Fix submission of Dataflow jobs
Today, if you try to submit dataflow jobs with a mix of normal pipeline options and dataflow pipeline options, it does not get submitted correctly.
This is because cfg.command is quoted, so the final command ends up looking like this after adding dataflow_flags:
'
python3 -m apache_beam.examples.wordcount --input=gs://dataflow-samples/shakespeare/kinglear.txt --output=gs://ttl-30d-us-central2/axlearn/users/remyw/dataflow/wordcount' --dataflow_service_options=enable_google_cloud_heap_sampling --dataflow_service_options=enable_secure_boot --experiments=use_network_tags=allow-internet-egress --experiments=use_runner_v2 --machine_type=n2-standard-8 --no_use_public_ips --project=abc --region=us-central1 --runner=DataflowRunner --sdk_container_image=my_container
Note the leading quote as well as the trailing quote after output=gs://ttl-30d-us-central2/axlearn/users/remyw/dataflow/wordcount'
This breaks the processing of this command, and all the subsequent dataflow_flags are ignored, so it gets run locally instead of on Dataflow.
To fix this, we just need to strip the quotes around cfg.command before adding it to our full command.
Thanks!
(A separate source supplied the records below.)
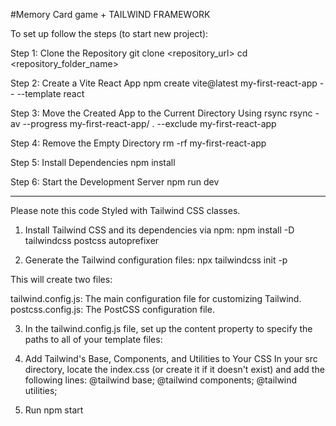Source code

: #Memory Card game  + TAILWIND FRAMEWORK

To set up follow the steps (to start new project):

Step 1: Clone the Repository
git clone <repository_url> cd <repository_folder_name>

Step 2: Create a Vite React App
npm create vite@latest my-first-react-app -- --template react

Step 3: Move the Created App to the Current Directory Using rsync
rsync -av --progress my-first-react-app/ . --exclude my-first-react-app

Step 4: Remove the Empty Directory
rm -rf my-first-react-app

Step 5: Install Dependencies
npm install

Step 6: Start the Development Server
npm run dev

---------------------------------

Please note this code Styled with Tailwind CSS classes.

1. Install Tailwind CSS and its dependencies via npm: 
npm install -D tailwindcss postcss autoprefixer

2.  Generate the Tailwind configuration files:
npx tailwindcss init -p

This will create two files:

tailwind.config.js: The main configuration file for customizing Tailwind.
postcss.config.js: The PostCSS configuration file.

3. In the tailwind.config.js file, set up the content property to specify the paths to all of your template files:


4.  Add Tailwind's Base, Components, and Utilities to Your CSS
In your src directory, locate the index.css (or create it if it doesn't exist) and add the following lines:
@tailwind base;
@tailwind components;
@tailwind utilities;

5.  Run npm start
I reformatted to fix the precommit check since it looks like it was failing
Closing this PR due to inactivity. Please re-open or file a new PR if this is still important.
I don't have permissions to reopen this PR, but I think it is still valid - @Ethanlm would you mind taking a look? It does have multiple approvals already
Let me ping @zhiyun to take a look. Thank you!
Hey @zhiyun did you have a chance to take a look at this?
This pull request has been automatically marked as stale because it has been inactive for 60 days. It will be closed in 7 days if no further activity occurs. If you would like to continue working on this, please remove the stale label or leave a comment.
This should still be valid